▶ **Data**

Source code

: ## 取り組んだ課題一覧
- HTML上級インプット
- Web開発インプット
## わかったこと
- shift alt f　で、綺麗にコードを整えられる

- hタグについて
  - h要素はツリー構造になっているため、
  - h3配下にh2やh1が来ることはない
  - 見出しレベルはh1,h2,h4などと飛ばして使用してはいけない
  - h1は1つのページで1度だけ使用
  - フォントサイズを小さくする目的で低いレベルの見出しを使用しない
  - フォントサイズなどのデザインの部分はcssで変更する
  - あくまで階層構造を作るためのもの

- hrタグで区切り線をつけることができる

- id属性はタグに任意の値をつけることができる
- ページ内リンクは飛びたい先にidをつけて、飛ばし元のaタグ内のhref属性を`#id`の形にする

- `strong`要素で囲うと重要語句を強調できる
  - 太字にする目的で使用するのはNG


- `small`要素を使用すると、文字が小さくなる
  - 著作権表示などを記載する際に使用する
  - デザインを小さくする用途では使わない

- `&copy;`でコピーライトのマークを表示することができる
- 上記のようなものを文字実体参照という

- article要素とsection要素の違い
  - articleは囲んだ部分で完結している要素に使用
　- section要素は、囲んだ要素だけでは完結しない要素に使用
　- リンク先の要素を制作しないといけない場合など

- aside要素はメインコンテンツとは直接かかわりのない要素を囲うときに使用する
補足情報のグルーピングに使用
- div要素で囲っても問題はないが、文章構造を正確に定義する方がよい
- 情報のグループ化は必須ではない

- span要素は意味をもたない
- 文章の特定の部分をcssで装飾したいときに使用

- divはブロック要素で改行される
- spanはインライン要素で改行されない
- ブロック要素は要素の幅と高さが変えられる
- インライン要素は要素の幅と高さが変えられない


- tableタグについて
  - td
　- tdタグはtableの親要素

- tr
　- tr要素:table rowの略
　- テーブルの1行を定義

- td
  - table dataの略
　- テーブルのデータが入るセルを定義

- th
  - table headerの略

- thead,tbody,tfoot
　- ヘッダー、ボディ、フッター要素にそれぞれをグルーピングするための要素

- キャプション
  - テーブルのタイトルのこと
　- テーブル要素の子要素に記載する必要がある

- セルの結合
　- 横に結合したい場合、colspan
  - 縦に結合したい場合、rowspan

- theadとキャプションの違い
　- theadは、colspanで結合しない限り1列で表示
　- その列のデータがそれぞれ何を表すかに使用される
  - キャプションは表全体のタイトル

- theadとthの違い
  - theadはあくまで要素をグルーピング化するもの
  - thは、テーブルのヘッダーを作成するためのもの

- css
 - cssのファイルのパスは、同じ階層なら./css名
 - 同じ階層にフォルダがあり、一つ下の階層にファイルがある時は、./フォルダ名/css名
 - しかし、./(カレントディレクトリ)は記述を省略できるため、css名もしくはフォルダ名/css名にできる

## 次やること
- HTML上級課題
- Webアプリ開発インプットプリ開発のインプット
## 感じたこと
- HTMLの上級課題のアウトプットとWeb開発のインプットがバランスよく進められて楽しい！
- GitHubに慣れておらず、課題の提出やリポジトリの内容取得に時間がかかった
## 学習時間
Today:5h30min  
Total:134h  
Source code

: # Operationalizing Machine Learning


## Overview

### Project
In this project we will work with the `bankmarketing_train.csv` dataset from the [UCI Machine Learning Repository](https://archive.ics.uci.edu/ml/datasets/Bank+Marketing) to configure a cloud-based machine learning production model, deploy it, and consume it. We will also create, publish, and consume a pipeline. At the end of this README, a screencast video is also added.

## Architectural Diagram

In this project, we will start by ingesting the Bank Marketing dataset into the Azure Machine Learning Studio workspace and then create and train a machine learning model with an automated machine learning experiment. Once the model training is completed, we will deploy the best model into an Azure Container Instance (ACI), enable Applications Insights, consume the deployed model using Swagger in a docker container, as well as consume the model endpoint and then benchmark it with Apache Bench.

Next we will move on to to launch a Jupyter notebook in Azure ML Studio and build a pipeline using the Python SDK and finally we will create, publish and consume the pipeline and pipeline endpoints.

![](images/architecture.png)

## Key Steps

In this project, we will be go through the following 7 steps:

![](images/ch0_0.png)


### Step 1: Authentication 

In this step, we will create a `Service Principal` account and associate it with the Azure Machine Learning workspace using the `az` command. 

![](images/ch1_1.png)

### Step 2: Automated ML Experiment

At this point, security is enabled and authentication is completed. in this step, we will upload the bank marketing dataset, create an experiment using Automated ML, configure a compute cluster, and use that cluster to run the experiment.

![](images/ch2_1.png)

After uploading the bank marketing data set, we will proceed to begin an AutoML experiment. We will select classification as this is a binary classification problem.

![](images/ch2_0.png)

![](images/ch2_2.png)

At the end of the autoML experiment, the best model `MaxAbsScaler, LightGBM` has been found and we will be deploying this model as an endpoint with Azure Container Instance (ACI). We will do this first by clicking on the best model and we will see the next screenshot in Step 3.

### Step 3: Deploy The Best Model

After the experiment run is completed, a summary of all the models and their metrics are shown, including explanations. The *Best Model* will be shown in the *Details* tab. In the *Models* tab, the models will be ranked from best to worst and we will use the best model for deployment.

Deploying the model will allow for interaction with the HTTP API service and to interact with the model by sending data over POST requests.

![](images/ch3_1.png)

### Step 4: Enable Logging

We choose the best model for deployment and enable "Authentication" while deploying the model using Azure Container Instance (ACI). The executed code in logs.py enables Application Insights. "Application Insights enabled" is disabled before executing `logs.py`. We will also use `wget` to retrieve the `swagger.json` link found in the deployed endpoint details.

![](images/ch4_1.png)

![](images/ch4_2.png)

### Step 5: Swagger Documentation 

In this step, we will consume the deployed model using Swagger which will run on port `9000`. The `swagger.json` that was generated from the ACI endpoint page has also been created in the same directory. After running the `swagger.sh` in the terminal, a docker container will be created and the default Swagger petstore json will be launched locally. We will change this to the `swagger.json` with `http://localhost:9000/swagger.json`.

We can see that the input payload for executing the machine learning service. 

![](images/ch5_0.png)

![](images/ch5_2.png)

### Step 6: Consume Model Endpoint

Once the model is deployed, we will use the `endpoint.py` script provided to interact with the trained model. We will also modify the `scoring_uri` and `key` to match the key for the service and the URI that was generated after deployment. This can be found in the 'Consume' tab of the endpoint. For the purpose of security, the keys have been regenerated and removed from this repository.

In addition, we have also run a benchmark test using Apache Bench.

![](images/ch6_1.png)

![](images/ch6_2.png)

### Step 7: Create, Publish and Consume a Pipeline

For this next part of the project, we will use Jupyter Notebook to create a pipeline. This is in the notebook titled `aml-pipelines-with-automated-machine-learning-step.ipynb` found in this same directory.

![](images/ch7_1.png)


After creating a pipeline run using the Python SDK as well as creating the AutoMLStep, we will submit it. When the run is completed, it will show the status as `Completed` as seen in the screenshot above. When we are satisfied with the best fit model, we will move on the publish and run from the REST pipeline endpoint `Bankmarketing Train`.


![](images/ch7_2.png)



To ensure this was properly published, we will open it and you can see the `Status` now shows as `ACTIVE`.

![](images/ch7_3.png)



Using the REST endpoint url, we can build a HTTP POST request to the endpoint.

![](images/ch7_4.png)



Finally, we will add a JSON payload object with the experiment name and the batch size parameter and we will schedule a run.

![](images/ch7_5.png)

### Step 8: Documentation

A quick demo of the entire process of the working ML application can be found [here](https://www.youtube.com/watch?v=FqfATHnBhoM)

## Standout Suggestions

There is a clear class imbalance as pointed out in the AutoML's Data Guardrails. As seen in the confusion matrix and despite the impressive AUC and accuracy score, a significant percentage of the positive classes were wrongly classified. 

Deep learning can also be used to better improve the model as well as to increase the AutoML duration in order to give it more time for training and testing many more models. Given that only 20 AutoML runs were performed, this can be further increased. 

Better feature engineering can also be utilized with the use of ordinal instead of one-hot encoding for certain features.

▶ **Required work**
Among the records above, which lines hold the word "have"? Copy each one.

▶ **Exercise output**
Once the model is deployed, we will use the `endpoint.py` script provided to interact with the trained model. We will also modify the `scoring_uri` and `key` to match the key for the service and the URI that was generated after deployment. This can be found in the 'Consume' tab of the endpoint. For the purpose of security, the keys have been regenerated and removed from this repository.
In addition, we have also run a benchmark test using Apache Bench.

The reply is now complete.